[Given information Boundary: Start]
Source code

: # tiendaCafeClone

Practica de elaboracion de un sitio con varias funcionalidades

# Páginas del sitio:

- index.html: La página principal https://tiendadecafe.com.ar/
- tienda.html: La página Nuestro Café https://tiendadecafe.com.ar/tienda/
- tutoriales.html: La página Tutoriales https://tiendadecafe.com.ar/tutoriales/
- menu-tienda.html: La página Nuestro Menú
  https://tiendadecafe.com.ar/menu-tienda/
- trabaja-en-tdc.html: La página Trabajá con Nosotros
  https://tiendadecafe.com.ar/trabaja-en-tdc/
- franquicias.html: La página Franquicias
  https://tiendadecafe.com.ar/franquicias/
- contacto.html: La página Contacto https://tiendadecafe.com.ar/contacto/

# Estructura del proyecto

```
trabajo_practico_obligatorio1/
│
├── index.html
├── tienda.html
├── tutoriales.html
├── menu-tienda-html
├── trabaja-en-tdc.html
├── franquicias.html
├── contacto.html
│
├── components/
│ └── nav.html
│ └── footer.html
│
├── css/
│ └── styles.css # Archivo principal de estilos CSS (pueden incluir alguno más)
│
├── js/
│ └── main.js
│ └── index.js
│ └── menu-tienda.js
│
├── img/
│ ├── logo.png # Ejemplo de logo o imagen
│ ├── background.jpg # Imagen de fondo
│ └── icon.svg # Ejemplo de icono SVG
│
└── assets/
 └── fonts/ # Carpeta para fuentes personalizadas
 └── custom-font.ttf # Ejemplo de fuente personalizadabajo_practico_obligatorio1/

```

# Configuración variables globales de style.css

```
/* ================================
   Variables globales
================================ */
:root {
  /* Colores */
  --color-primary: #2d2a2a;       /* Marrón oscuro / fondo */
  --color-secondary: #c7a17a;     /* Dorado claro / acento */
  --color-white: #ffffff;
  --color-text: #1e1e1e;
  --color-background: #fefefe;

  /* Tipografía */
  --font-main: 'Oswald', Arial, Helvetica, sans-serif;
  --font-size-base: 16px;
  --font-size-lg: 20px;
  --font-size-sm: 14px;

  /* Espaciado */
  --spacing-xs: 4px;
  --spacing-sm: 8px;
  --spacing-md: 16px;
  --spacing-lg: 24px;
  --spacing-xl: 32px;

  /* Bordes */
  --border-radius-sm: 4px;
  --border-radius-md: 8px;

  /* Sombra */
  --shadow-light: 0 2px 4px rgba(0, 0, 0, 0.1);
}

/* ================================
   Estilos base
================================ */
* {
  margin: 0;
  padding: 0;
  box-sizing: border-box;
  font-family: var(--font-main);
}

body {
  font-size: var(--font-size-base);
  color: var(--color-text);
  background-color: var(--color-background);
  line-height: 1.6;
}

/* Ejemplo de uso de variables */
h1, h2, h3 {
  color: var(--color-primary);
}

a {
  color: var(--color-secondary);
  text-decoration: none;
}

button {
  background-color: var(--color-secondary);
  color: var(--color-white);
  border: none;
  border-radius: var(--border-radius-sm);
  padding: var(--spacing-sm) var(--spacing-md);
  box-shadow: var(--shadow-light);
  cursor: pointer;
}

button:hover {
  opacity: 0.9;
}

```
[Given information Boundary: End]
[Given information Boundary: Start]
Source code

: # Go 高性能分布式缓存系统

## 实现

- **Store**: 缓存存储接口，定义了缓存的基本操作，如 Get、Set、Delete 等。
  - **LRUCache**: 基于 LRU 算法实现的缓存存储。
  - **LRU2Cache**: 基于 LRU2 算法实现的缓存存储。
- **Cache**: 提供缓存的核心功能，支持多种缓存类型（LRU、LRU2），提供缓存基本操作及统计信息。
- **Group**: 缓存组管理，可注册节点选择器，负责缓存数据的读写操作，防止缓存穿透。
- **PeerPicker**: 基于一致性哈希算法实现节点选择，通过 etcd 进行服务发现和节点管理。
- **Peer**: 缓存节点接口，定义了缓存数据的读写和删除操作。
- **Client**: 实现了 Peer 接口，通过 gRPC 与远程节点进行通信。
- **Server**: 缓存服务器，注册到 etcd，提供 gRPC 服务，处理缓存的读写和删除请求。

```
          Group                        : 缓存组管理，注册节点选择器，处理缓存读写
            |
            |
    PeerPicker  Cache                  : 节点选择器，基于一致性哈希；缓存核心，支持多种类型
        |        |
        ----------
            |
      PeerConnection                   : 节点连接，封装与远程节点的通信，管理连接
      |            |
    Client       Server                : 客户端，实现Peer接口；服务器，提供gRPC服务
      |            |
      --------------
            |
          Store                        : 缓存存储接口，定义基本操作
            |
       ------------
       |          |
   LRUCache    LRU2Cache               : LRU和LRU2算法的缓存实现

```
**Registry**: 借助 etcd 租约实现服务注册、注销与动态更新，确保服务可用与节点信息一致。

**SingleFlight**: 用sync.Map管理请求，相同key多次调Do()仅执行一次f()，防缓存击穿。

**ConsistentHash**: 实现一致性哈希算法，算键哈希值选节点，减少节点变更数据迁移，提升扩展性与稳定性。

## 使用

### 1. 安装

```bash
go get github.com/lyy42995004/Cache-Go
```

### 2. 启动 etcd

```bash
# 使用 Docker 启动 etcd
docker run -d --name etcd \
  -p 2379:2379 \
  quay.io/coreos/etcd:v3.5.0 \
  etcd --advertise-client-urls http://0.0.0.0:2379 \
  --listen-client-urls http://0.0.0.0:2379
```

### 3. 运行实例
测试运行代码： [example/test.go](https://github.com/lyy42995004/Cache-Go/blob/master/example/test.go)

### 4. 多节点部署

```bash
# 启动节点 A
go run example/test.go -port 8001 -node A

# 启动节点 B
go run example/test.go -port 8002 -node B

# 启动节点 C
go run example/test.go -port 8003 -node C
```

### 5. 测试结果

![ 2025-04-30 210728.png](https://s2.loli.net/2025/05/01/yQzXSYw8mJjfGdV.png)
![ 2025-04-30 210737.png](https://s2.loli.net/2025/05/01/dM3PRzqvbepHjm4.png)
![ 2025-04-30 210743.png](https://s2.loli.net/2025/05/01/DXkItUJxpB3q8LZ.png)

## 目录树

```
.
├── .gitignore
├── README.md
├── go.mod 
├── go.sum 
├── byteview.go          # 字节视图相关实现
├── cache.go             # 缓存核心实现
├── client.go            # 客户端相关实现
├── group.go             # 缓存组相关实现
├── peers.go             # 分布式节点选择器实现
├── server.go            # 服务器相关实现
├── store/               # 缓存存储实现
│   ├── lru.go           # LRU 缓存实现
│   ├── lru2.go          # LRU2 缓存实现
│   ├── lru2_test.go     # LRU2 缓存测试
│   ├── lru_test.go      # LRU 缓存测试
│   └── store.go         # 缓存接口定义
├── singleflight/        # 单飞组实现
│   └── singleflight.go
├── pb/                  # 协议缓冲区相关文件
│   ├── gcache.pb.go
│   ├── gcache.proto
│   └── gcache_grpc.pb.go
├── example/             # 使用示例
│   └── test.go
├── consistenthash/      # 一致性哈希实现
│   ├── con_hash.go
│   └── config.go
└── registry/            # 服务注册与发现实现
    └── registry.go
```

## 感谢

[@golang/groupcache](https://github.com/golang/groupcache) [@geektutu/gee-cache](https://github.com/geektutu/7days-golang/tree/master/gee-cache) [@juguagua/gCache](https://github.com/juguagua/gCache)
[Given information Boundary: End]
### Exercise instructions
Across the entries above, find the lines with the string "port" and copy them.

### Result of this task
go run example/test.go -port 8001 -node A
go run example/test.go -port 8002 -node B
go run example/test.go -port 8003 -node C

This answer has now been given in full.